Twisting with the Cosmic Serpent: APS-Sydney Book Club review
Is there an objective truth to the psychedelic experience? During the book club we began to share some personal, subjective ‘truths’ and, as usual, found many common themes that brought out harmony within a rich diversity of personal experiences. This was how our book club meeting around The Cosmic Serpent by Jeremy Narby (1998) unfolded. The overarching question became: when we hear of shamans inter-dimensionally ‘fishing’ for knowledge that is useful for the tribe (in the sense that Terence McKenna spoke of), what is this strange fish that Narby has brought back from his own adventures upon the entheogenic ocean?
If, as Narby suggests, we are somehow tapping into our collective DNA, the DNA of all biological (many of us also asserted the conscious livingness of ‘inanimate’ life) forms, if we are tapping into and communicating with our ancestors, dreaming, the sacredness of country, through the cosmic serpent, then what is the message we are getting back?
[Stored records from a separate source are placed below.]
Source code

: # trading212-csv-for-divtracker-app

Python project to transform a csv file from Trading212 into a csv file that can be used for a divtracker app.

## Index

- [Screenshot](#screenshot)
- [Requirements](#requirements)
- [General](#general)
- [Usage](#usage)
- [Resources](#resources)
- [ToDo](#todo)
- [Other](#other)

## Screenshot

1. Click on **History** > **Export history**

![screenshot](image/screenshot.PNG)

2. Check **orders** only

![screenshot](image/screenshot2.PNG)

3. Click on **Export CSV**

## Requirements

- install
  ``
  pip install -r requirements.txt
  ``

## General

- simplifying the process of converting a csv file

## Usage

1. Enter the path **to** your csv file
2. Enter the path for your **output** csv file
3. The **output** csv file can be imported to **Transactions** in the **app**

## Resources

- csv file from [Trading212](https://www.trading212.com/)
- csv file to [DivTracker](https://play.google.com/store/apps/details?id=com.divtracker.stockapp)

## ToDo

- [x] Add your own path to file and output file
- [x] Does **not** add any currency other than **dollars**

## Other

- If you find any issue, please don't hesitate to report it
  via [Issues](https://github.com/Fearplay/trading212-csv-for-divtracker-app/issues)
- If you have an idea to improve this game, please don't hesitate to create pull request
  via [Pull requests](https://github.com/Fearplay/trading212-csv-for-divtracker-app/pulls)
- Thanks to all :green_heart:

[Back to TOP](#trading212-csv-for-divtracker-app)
Is it compatible with a vision of state-controlled, corporate-controlled monetisation of what is now a generation of psychedelic heritage in the West? What do these ancestors, these plants, this living field of memory, say to the community that they’ve been speaking with for lifetimes through this spiralling, speaking, helical thread running through all of life and communicating with us through these psychoactive plants about our place in the ecology, about the planet, about our DNA, about Earth Rights?
How much has the lifetime of psychedelic experience shown us about other hominids? Our prehistory? The nature of time? Someone pointed out the outer appearance of the ayahuasca vine as two intertwined vines when it is in fact actually one, and this symbolic teaching in visual semiotic language that ayahuasca is giving about duality here. The Caduceus, the Nagas, myths ancient and global of water being a gateway to other worlds, of water retaining genetic memory, the use of water in almost every kind of psychedelic experience, in our brew, for example, the anaconda, the subterranean rivers and veins of Chi flowing through the earth and the atmosphere, association of the rainbow serpent with these life-giving waters, geomancy: is there ‘lost’ gnosis in the land? In the plants? In the animals? In planetary consciousness? Are we capable of rediscovering this eco-gnosis and shapeshifting ourselves and the planet? This is how the discussion flowed as we discussed the possibility that psychedelics could be giving us added cerebral pliancy, a kind of epistemological and ontological flexibility allowing for much greater cross-cultural dialogue and experimental methodology.